Give back exactly the line that contains "Designed for carpet" and all the lines after it in the records below, to the very last, with no other output.
╭─ Source records
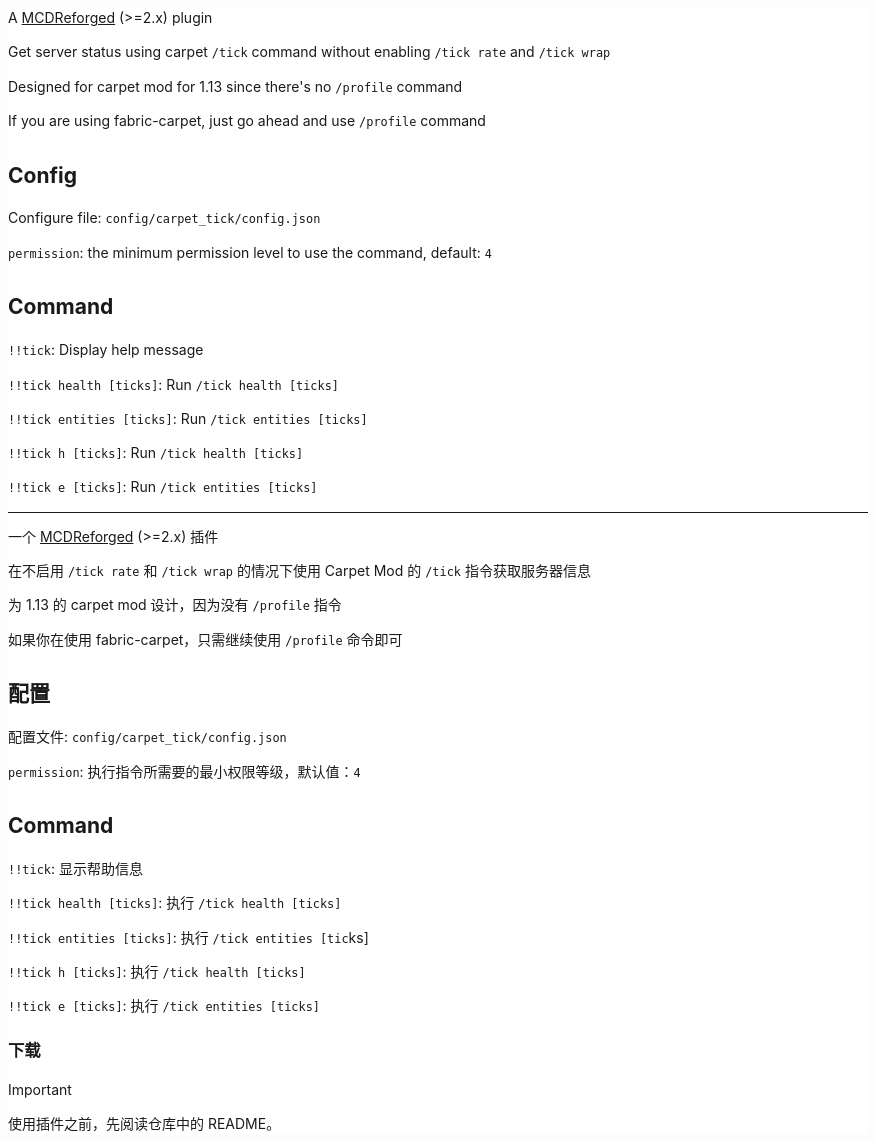 A [MCDReforged](https://github.com/Fallen-Breath/MCDReforged) (>=2.x) plugin

Get server status using carpet `/tick` command without enabling `/tick rate` and `/tick wrap`

Designed for carpet mod for 1.13 since there's no `/profile` command

If you are using fabric-carpet, just go ahead and use `/profile` command

## Config

Configure file: `config/carpet_tick/config.json`

`permission`: the minimum permission level to use the command, default: `4`

## Command

`!!tick`: Display help message

`!!tick health [ticks]`: Run `/tick health [ticks]`

`!!tick entities [ticks]`: Run `/tick entities [ticks]`

`!!tick h [ticks]`: Run `/tick health [ticks]`

`!!tick e [ticks]`: Run `/tick entities [ticks]`

---

一个 [MCDReforged](https://github.com/Fallen-Breath/MCDReforged) (>=2.x) 插件

在不启用 `/tick rate` 和 `/tick wrap` 的情况下使用 Carpet Mod 的 `/tick` 指令获取服务器信息

为 1.13 的 carpet mod 设计，因为没有 `/profile` 指令

如果你在使用 fabric-carpet，只需继续使用 `/profile` 命令即可

## 配置

配置文件: `config/carpet_tick/config.json`

`permission`: 执行指令所需要的最小权限等级，默认值：`4`

## Command

`!!tick`: 显示帮助信息

`!!tick health [ticks]`: 执行 `/tick health [ticks]`

`!!tick entities [ticks]`: 执行 `/tick entities [tic`ks]

`!!tick h [ticks]`: 执行 `/tick health [ticks]`

`!!tick e [ticks]`: 执行 `/tick entities [ticks]`

### 下载

> [!IMPORTANT]
> 使用插件之前，先阅读仓库中的 README。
╰─
Result of this task:
Designed for carpet mod for 1.13 since there's no `/profile` command

If you are using fabric-carpet, just go ahead and use `/profile` command

## Config

Configure file: `config/carpet_tick/config.json`

`permission`: the minimum permission level to use the command, default: `4`

## Command

`!!tick`: Display help message

`!!tick health [ticks]`: Run `/tick health [ticks]`

`!!tick entities [ticks]`: Run `/tick entities [ticks]`

`!!tick h [ticks]`: Run `/tick health [ticks]`

`!!tick e [ticks]`: Run `/tick entities [ticks]`

---

一个 [MCDReforged](https://github.com/Fallen-Breath/MCDReforged) (>=2.x) 插件

在不启用 `/tick rate` 和 `/tick wrap` 的情况下使用 Carpet Mod 的 `/tick` 指令获取服务器信息

为 1.13 的 carpet mod 设计，因为没有 `/profile` 指令

如果你在使用 fabric-carpet，只需继续使用 `/profile` 命令即可

## 配置

配置文件: `config/carpet_tick/config.json`

`permission`: 执行指令所需要的最小权限等级，默认值：`4`

## Command

`!!tick`: 显示帮助信息

`!!tick health [ticks]`: 执行 `/tick health [ticks]`

`!!tick entities [ticks]`: 执行 `/tick entities [tic`ks]

`!!tick h [ticks]`: 执行 `/tick health [ticks]`

`!!tick e [ticks]`: 执行 `/tick entities [ticks]`

### 下载

> [!IMPORTANT]
> 使用插件之前，先阅读仓库中的 README。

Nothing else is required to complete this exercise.